§ **WORK TO BE COMPLETED**: Below are some records; output exactly the lines from the line with "within a network." to the line with "Published: Mon, 25 Nov 2024 09:00:00 GMT", both ends kept, and nothing more.

Stored data entries:
· · ·

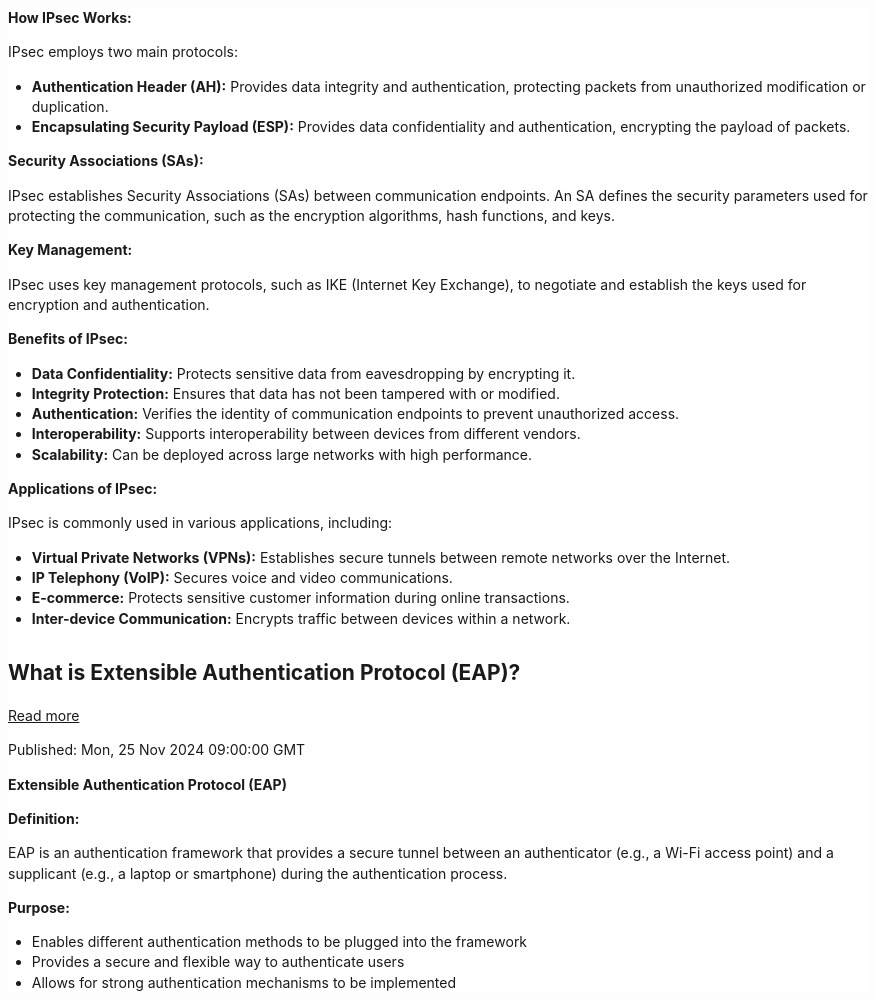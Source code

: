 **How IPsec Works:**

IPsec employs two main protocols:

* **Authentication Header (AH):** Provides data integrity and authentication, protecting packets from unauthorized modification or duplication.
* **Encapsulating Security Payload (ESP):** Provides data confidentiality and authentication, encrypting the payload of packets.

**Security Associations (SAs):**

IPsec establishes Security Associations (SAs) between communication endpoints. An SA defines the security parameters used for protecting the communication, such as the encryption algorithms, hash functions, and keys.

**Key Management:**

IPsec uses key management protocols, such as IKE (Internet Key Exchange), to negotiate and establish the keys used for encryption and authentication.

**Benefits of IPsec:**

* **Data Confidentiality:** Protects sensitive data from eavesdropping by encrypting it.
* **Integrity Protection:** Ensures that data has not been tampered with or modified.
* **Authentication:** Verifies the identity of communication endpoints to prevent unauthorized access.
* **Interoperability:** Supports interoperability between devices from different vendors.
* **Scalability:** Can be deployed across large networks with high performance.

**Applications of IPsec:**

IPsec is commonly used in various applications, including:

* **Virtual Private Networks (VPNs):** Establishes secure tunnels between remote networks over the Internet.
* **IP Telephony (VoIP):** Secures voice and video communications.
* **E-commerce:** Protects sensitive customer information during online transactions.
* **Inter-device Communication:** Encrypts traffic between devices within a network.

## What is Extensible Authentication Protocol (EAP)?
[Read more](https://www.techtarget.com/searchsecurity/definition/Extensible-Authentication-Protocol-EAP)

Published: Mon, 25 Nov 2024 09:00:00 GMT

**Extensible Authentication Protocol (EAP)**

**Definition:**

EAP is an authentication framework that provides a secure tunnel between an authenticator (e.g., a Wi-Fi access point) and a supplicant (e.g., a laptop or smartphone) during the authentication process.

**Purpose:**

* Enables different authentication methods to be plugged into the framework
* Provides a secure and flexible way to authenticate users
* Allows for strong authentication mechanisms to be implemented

· · ·

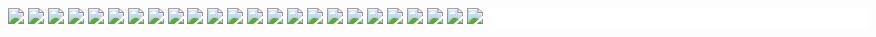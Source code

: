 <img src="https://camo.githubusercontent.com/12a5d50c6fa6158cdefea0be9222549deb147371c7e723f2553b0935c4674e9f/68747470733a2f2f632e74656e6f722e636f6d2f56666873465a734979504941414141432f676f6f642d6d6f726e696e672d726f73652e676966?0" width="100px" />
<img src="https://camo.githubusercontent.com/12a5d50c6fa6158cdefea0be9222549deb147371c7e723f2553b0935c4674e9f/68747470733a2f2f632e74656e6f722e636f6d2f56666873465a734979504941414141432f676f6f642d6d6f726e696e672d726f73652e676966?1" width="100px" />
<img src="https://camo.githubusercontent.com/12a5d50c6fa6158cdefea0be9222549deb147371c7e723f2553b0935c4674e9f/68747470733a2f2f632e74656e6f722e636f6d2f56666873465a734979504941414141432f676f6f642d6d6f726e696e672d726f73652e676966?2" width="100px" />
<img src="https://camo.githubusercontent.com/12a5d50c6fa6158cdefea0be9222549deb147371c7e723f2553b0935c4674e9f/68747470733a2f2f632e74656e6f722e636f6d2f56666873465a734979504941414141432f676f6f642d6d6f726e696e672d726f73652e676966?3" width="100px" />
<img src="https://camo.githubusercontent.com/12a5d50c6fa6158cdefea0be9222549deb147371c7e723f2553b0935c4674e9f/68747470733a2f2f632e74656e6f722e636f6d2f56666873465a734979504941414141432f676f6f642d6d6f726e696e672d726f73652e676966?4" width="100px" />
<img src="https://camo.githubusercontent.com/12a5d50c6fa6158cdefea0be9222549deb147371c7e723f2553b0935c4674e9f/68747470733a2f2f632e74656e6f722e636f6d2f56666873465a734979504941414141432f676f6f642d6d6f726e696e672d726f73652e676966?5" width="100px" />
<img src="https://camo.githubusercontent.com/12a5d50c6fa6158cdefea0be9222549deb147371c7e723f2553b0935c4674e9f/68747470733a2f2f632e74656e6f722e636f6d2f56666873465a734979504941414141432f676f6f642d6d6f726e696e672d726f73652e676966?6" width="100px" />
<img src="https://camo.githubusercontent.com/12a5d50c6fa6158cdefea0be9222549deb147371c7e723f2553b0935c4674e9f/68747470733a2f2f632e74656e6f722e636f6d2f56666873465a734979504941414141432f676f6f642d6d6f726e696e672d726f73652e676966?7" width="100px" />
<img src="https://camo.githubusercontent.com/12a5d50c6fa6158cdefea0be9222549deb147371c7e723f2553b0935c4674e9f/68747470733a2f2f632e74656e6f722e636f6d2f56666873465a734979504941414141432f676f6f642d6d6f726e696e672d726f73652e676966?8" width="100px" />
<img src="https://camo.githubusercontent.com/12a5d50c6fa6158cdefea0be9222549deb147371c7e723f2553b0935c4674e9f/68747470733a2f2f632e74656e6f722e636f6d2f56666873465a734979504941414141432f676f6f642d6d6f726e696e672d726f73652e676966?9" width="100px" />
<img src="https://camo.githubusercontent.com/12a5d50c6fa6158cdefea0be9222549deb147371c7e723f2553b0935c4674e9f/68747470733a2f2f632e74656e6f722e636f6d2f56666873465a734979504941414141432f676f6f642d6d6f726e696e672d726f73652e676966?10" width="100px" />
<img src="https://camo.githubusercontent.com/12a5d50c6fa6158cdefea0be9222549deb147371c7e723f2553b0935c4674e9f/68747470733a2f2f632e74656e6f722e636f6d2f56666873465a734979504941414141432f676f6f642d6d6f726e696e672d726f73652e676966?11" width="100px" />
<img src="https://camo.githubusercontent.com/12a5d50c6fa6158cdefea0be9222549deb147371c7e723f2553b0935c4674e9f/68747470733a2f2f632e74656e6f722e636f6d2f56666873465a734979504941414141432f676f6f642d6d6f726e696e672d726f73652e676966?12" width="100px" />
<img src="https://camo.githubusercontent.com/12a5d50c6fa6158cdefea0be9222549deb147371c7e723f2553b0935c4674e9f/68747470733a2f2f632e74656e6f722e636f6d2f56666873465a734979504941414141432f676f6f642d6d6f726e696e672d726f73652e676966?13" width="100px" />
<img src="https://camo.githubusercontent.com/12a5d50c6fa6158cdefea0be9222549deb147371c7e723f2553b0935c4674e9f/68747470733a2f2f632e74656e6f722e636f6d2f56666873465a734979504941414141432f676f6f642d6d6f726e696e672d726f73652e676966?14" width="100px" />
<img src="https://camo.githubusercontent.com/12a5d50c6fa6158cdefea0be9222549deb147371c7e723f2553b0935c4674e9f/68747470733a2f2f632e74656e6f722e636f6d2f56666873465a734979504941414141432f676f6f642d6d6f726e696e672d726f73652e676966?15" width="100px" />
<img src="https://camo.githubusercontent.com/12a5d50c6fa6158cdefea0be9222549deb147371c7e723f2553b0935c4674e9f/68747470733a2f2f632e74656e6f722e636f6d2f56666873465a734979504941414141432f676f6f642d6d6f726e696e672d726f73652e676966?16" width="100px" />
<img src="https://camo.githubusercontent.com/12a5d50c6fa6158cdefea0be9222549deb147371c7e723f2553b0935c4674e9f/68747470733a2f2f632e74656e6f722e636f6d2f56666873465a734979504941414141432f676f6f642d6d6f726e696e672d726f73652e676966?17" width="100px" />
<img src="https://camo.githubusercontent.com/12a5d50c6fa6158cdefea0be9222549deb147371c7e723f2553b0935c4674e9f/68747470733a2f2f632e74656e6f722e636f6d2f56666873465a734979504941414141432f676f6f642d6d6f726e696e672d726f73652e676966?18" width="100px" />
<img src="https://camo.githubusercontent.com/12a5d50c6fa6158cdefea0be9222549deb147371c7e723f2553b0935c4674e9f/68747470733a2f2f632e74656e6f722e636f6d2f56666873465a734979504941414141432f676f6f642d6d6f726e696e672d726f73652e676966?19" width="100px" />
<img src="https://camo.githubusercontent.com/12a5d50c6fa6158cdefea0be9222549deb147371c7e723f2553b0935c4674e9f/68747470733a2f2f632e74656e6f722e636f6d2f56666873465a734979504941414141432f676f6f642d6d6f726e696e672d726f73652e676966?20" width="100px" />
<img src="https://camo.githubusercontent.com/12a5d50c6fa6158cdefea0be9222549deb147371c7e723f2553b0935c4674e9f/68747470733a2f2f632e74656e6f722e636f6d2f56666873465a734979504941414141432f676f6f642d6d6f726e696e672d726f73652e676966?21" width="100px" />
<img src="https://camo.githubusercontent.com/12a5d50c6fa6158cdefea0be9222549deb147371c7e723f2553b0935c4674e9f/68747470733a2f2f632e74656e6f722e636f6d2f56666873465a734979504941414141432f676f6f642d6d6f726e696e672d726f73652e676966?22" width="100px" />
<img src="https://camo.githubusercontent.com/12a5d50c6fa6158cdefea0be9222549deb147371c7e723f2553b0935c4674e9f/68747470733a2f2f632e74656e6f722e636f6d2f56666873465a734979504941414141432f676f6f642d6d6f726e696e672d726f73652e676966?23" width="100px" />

· · ·

§ **RESPONSE TO THIS EXERCISE**:
* **Inter-device Communication:** Encrypts traffic between devices within a network.

## What is Extensible Authentication Protocol (EAP)?
[Read more](https://www.techtarget.com/searchsecurity/definition/Extensible-Authentication-Protocol-EAP)

Published: Mon, 25 Nov 2024 09:00:00 GMT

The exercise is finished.